That quick, unmanageable spirit of Montoro's was set all ablaze for a moment at the supposed imputation of cowardice; and he was about to shout back an answer little in accordance with his late act of reverence, but Diego Mendez, the officer in command of the little embassy, hastily clapped his hand over the lad's mouth, as he said with a short laugh:
"Nay now, art thou not a very fool to be so taken in? Dost thou not see by thy tormentor's face that the brain of no Columbus but himself made up that message for thee?"
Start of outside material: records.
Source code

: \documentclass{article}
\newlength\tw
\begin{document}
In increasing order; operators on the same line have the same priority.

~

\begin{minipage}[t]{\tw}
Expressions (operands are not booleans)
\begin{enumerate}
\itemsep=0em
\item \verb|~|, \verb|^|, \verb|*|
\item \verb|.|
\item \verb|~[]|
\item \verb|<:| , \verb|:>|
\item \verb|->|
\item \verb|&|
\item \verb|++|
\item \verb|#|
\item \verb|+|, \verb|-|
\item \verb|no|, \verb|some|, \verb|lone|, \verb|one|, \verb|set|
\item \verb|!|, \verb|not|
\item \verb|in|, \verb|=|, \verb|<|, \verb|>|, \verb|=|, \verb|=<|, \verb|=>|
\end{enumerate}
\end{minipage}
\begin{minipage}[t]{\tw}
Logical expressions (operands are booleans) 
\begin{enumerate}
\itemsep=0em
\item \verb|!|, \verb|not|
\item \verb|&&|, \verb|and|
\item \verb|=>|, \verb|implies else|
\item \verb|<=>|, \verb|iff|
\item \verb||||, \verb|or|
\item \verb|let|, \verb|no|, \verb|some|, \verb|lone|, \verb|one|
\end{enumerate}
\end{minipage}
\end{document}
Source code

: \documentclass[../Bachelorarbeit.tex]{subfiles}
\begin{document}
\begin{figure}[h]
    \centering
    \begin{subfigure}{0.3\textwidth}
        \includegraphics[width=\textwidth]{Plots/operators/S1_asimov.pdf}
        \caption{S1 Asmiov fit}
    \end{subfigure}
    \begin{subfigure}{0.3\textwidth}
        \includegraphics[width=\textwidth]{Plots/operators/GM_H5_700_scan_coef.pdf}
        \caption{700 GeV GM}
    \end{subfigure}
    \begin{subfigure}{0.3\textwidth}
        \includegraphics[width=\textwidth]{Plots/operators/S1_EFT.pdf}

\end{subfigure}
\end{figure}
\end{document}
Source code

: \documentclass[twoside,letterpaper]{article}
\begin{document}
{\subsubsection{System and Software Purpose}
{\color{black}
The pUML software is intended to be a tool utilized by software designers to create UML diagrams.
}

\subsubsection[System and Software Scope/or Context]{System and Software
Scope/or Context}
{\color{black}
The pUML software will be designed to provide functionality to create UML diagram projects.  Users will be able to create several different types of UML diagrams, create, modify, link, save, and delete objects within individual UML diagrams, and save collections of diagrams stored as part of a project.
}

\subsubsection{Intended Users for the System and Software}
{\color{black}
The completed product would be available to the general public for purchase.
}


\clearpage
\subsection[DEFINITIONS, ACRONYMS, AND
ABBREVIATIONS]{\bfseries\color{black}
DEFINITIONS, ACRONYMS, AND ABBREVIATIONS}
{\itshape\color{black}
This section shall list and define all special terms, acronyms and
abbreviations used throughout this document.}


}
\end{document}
The friendly intervention was timely. When Fernando called down again—"Say then, dost accept the offer?"—his companion's face was brimming over with merriment like his own, as the retort was shouted up:
"Ha, Fernando, my good Señor, thou art but a sorry messenger. My absent ears have caught the purport of thy father's words better than thy present ones. The Admiral's message to me is, that since thou art feared, I must obtain a leave to land for thee. I bid thee, then, calm thy quaking heart, since I will not fail. Adios."
"And a slap o' the ear for thee when thou returnest," was the answering shout; and then the boat cast off, and was rowed with vigorous strokes to that once fertile, but already so dismal and desolated island of Hispaniola, the head-quarters of cruelty, lawlessness, suffering, and rapacity.
Montoro was very quickly to have a specimen of the deeds that had brought the island to its present wretched condition.
As the boat approached the strand, crowds of idlers gathered about, some to give the new-comers welcome, more to express their contemptuous dislike of the Admiral by covert sneers or openly-expressed scorn bestowed upon his followers.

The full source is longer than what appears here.